§ **ASSIGNED TASK**
Every record must be transcribed in its entirety, apart from the images, which are to be omitted.

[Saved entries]

* * * * * * *

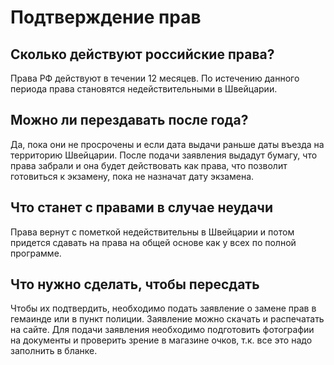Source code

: # Подтверждение прав 
## Сколько действуют российские права?
Права РФ действуют в течении 12 месяцев. По истечению данного периода права становятся недействительными в Швейцарии.
## Можно ли перездавать после года?
Да, пока они не просрочены и если дата выдачи раньше даты въезда на территорию Швейцарии. После подачи заявления выдадут бумагу, что права забрали и она будет действовать как права, что позволит готовиться к экзамену, пока не назначат дату экзамена.
## Что станет с правами в случае неудачи
Права вернут с пометкой недействительны в Швейцарии и потом придется сдавать на права на общей основе как у всех по полной программе.
## Что нужно сделать, чтобы пересдать 
Чтобы их подтвердить, необходимо подать заявление о замене прав в гемаинде или в пункт полиции. Заявление можно скачать и распечатать на сайте. Для подачи заявления необходимо подготовить фотографии на документы и проверить зрение в магазине очков, т.к. все это надо заполнить в бланке.
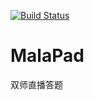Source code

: [![Build Status](https://travis-ci.org/malaonline/MalaPad.svg?branch=PAD-2)](https://travis-ci.org/malaonline/MalaPad)
# MalaPad
双师直播答题
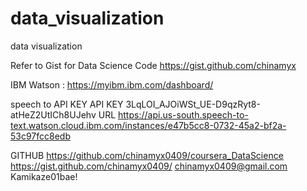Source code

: # data_visualization
data visualization

Refer to Gist for Data Science Code
https://gist.github.com/chinamyx

IBM Watson : https://myibm.ibm.com/dashboard/

speech to API KEY
API KEY
3LqLOI_AJOiWSt_UE-D9qzRyt8-atHeZ2UtICh8UJehv
URL
https://api.us-south.speech-to-text.watson.cloud.ibm.com/instances/e47b5cc8-0732-45a2-bf2a-53c97fcc8edb

GITHUB
https://github.com/chinamyx0409/coursera_DataScience
https://gist.github.com/chinamyx0409/
chinamyx0409@gmail.com
Kamikaze01bae!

* * * * * * *

§ **OUTPUT OF THE TASK**
Source code

: # Подтверждение прав 
## Сколько действуют российские права?
Права РФ действуют в течении 12 месяцев. По истечению данного периода права становятся недействительными в Швейцарии.
## Можно ли перездавать после года?
Да, пока они не просрочены и если дата выдачи раньше даты въезда на территорию Швейцарии. После подачи заявления выдадут бумагу, что права забрали и она будет действовать как права, что позволит готовиться к экзамену, пока не назначат дату экзамена.
## Что станет с правами в случае неудачи
Права вернут с пометкой недействительны в Швейцарии и потом придется сдавать на права на общей основе как у всех по полной программе.
## Что нужно сделать, чтобы пересдать 
Чтобы их подтвердить, необходимо подать заявление о замене прав в гемаинде или в пункт полиции. Заявление можно скачать и распечатать на сайте. Для подачи заявления необходимо подготовить фотографии на документы и проверить зрение в магазине очков, т.к. все это надо заполнить в бланке.
Source code

: [![Build Status](https://travis-ci.org/malaonline/MalaPad.svg?branch=PAD-2)](https://travis-ci.org/malaonline/MalaPad)
# MalaPad
双师直播答题
Source code

: # data_visualization
data visualization

Refer to Gist for Data Science Code
https://gist.github.com/chinamyx

IBM Watson : https://myibm.ibm.com/dashboard/

speech to API KEY
API KEY
3LqLOI_AJOiWSt_UE-D9qzRyt8-atHeZ2UtICh8UJehv
URL
https://api.us-south.speech-to-text.watson.cloud.ibm.com/instances/e47b5cc8-0732-45a2-bf2a-53c97fcc8edb

GITHUB
https://github.com/chinamyx0409/coursera_DataScience
https://gist.github.com/chinamyx0409/
chinamyx0409@gmail.com
Kamikaze01bae!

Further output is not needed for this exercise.